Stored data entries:
=== Begin Enclosure ===

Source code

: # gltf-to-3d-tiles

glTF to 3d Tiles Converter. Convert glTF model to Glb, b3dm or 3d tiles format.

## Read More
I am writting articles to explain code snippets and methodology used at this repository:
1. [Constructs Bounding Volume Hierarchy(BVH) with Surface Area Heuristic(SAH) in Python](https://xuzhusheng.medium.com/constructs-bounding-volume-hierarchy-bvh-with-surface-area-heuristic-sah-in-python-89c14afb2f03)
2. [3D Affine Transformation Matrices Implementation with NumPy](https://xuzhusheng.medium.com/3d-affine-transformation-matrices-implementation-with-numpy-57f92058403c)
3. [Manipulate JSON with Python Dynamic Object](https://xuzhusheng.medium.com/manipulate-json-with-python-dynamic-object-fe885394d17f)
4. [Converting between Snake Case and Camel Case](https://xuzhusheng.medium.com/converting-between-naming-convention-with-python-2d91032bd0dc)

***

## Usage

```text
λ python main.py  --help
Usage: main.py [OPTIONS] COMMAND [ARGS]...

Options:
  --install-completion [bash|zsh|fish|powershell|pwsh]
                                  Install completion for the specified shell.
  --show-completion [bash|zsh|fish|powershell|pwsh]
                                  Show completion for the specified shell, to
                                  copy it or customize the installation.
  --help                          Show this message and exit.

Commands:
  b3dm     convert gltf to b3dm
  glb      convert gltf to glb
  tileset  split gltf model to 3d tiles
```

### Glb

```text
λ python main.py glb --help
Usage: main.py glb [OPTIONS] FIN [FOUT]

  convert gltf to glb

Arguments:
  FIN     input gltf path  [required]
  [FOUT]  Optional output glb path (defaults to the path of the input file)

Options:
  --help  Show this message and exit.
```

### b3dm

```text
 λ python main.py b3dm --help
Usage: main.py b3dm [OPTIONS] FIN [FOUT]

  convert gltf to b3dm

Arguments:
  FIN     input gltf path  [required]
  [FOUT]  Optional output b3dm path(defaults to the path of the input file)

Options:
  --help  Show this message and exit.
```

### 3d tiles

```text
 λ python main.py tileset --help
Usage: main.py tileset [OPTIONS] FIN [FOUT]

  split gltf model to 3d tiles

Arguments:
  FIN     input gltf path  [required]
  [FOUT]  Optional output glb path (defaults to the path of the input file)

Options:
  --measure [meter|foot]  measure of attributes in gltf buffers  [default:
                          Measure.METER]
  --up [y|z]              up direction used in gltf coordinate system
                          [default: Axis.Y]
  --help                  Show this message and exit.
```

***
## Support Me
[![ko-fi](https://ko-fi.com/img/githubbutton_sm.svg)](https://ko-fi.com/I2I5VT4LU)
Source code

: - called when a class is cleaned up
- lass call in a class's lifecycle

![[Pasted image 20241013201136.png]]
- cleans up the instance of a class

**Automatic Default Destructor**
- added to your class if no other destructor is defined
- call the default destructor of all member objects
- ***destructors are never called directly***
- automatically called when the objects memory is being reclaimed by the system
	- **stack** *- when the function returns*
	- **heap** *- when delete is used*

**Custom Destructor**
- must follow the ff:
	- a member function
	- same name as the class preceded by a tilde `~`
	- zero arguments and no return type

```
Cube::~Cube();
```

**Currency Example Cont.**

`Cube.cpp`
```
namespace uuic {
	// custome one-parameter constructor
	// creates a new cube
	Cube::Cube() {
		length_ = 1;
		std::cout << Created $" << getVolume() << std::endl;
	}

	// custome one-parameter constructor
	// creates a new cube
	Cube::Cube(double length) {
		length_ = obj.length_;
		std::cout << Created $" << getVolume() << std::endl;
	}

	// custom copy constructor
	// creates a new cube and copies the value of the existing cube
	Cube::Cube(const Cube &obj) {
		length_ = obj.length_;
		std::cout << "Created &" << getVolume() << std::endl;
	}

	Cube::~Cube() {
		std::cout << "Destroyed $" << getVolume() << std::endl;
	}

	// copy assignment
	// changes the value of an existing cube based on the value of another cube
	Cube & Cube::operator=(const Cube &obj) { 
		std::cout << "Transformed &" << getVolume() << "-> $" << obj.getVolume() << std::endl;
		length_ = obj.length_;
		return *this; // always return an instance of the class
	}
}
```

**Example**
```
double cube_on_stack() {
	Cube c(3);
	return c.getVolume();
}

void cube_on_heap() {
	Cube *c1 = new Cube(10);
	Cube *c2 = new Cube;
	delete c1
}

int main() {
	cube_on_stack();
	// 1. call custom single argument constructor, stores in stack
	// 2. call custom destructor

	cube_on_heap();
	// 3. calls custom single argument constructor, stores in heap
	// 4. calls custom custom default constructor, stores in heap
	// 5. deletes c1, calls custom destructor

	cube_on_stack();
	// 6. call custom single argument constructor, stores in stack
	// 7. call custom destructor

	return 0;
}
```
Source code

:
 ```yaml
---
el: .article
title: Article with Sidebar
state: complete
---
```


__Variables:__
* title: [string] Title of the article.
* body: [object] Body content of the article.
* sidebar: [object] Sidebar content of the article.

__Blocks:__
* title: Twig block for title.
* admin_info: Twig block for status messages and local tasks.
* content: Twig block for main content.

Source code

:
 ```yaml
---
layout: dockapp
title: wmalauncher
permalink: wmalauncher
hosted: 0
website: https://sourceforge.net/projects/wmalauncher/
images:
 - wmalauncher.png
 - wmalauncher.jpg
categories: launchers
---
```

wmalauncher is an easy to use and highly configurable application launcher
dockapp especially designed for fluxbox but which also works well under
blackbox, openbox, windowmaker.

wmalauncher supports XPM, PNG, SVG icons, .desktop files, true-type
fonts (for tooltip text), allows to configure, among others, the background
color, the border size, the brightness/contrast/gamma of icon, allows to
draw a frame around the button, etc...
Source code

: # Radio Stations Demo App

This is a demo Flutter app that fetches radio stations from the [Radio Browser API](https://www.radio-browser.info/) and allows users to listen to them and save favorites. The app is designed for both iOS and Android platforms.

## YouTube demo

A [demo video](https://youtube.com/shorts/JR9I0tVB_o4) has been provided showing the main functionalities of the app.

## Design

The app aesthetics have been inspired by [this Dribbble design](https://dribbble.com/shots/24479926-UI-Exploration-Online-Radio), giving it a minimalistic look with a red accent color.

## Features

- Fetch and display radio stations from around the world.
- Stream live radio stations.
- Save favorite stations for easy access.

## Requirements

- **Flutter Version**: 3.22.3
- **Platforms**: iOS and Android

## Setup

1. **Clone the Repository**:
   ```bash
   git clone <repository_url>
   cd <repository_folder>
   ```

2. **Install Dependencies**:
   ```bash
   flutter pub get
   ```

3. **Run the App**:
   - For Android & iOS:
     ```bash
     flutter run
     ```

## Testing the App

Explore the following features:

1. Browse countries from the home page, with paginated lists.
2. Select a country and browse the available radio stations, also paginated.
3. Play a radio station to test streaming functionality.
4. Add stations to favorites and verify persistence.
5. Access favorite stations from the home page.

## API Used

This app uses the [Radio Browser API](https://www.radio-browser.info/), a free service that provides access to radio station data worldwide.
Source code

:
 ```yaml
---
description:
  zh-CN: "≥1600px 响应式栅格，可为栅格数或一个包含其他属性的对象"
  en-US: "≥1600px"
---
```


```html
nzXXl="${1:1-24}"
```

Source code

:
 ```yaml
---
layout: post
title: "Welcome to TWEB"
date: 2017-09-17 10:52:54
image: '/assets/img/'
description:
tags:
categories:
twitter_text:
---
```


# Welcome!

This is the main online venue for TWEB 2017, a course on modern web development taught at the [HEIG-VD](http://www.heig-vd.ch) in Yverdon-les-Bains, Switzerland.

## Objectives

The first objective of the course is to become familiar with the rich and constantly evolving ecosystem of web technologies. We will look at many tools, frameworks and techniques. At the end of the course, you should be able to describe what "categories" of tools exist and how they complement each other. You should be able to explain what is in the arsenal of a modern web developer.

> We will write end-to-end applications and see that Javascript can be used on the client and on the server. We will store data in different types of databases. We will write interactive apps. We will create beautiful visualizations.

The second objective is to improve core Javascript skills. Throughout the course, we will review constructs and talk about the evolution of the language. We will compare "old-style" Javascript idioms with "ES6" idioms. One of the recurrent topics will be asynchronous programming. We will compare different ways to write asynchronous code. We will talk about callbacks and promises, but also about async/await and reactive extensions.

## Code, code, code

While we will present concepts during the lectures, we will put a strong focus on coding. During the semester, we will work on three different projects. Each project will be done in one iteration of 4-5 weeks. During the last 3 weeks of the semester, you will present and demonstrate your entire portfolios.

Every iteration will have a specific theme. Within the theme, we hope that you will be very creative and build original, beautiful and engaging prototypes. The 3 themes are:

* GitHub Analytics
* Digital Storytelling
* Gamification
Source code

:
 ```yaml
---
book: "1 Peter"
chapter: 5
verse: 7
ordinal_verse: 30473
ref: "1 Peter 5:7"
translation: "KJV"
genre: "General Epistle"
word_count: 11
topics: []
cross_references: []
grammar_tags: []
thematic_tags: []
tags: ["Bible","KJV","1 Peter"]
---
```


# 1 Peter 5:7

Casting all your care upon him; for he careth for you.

=== End Enclosure ===

Assignment: Scan the entries above for the line containing "blackbox, openbox, windowmaker.", and copy it and all lines after it exactly, down to and including the line containing "Stations Demo App".

Output for this exercise:
blackbox, openbox, windowmaker.

wmalauncher supports XPM, PNG, SVG icons, .desktop files, true-type
fonts (for tooltip text), allows to configure, among others, the background
color, the border size, the brightness/contrast/gamma of icon, allows to
draw a frame around the button, etc...
Source code

: # Radio Stations Demo App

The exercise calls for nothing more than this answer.